Her new book, The Ascent of Women, is optimistic about the future of women around the world, and argues that the fight for their status in the developed and developing world has reached a tipping point. “The earth is shifting,” she writes, “a new age is dawning. From Kabul and Cairo to Cape Town and New York, women are claiming their space at home, at work and in the public square. They are propelling changes so immense they’re likely to affect intractable issues such as poverty, interstate conflict, culture and religion, and the power brokers are finally listening.”

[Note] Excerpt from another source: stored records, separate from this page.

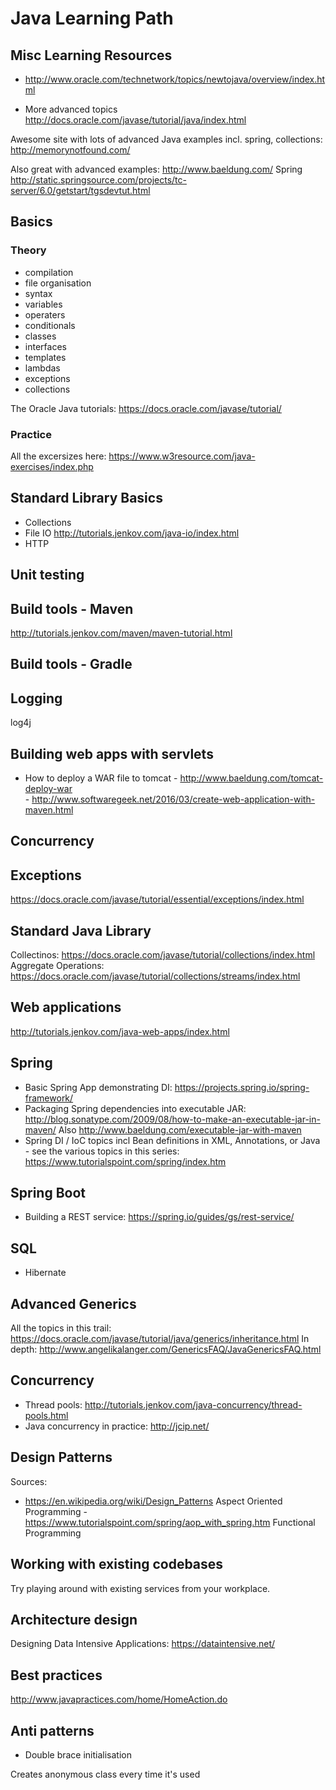 # Java Learning Path

## Misc Learning Resources

* http://www.oracle.com/technetwork/topics/newtojava/overview/index.html

* More advanced topics
http://docs.oracle.com/javase/tutorial/java/index.html

Awesome site with lots of advanced Java examples incl. spring, collections: http://memorynotfound.com/

Also great with advanced examples: http://www.baeldung.com/
Spring                             http://static.springsource.com/projects/tc-server/6.0/getstart/tgsdevtut.html


## Basics

### Theory

 * compilation
 * file organisation
 * syntax
 * variables
 * operaters
 * conditionals
 * classes
 * interfaces
 * templates
 * lambdas
 * exceptions
 * collections

The Oracle Java tutorials:
https://docs.oracle.com/javase/tutorial/

### Practice

All the excersizes here:
https://www.w3resource.com/java-exercises/index.php

## Standard Library Basics
 - Collections
 - File IO http://tutorials.jenkov.com/java-io/index.html
 - HTTP


## Unit testing

## Build tools - Maven
http://tutorials.jenkov.com/maven/maven-tutorial.html

## Build tools - Gradle

## Logging

log4j


## Building web apps with servlets

- How to deploy a WAR file to tomcat - http://www.baeldung.com/tomcat-deploy-war  
                                     - http://www.softwaregeek.net/2016/03/create-web-application-with-maven.html






## Concurrency

## Exceptions
https://docs.oracle.com/javase/tutorial/essential/exceptions/index.html


## Standard Java Library
Collectinos: https://docs.oracle.com/javase/tutorial/collections/index.html
Aggregate Operations: https://docs.oracle.com/javase/tutorial/collections/streams/index.html

## Web applications
http://tutorials.jenkov.com/java-web-apps/index.html

## Spring
- Basic Spring App demonstrating DI: https://projects.spring.io/spring-framework/
- Packaging Spring dependencies into executable JAR: http://blog.sonatype.com/2009/08/how-to-make-an-executable-jar-in-maven/
  Also http://www.baeldung.com/executable-jar-with-maven
- Spring DI / IoC topics incl Bean definitions in XML, Annotations, or Java - see the various topics in this series: https://www.tutorialspoint.com/spring/index.htm




## Spring Boot
- Building a REST service: https://spring.io/guides/gs/rest-service/


## SQL
* Hibernate


## Advanced Generics 
All the topics in this trail: https://docs.oracle.com/javase/tutorial/java/generics/inheritance.html
In depth: http://www.angelikalanger.com/GenericsFAQ/JavaGenericsFAQ.html




## Concurrency
- Thread pools: http://tutorials.jenkov.com/java-concurrency/thread-pools.html
- Java concurrency in practice: http://jcip.net/




## Design Patterns


Sources:
- https://en.wikipedia.org/wiki/Design_Patterns
Aspect Oriented Programming - https://www.tutorialspoint.com/spring/aop_with_spring.htm
Functional Programming


## Working with existing codebases

Try playing around with existing services from your workplace.


## Architecture design


Designing Data Intensive Applications: https://dataintensive.net/

## Best practices

http://www.javapractices.com/home/HomeAction.do




## Anti patterns
* Double brace initialisation

Creates anonymous class every time it's used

When I ask her about these changes, Armstrong, BEd’66, DLitt’02, is quick to offer examples of recent activism in places like Afghanistan and India. “In Kenya, 160 little girls between the ages of three and seventeen are suing the Kenyan government for failing to protect them from being raped. That would never have happened before, because people would have said, oh it’s girls, it doesn’t matter. And we would have dismissed it on this side of the water as ‘that’s the way they treat their girls.’” Armstrong dedicated the book to Malaha Yousafzai, the 15-year-old education rights activist who the Taliban attempted to assassinate last year. “She is the epitome of what this book is about. She went to school despite what the Taliban said and the whole world is listening instead of ignoring her.”
But this shift in the world’s attention has been a long time coming. In 1992, Armstrong was in Sarajevo, covering the effect of the Baltic War on children, and putting her McGill degree in phys-ed to good use. “I loved being a gym teacher. It’s the kind of job that’s like putting tools in your kit bag. You use them all the rest of your life. I’m in zones of conflict all the time, and there is invariably a bunch of terrified children hiding during some bombing. And I know 300 games.”
A day before she was set to leave, she started hearing the rumours of rape camps. At the time, Armstrong was still editor-in-chief of Homemakers. But this was breaking news, not the sort of stuff a magazine, with its usual months-long lead time, published. “I brought that story back and gave it to a major news agency. I said, give it to one of your reporters. They didn’t do it. Seven weeks later I phoned the editor I’d given it to.” He’d been too busy he told her. “Twenty thousand women were gang raped. Some of them eight years old, some of them 80. What? ‘Oh, Sally’, he said, ‘don’t be so hard on me.’ So I decided then that if nobody else is going to tell these stories, I was.”
This was how the brutal story of Eva Penavic, a camp survivor, came to be published alongside the seasonal recipes the digest style magazine was better known for.
It won a National Magazine award, and successive stories like this one helped make Homemakers one of the most widely circulated and commercially successful magazines in Canada.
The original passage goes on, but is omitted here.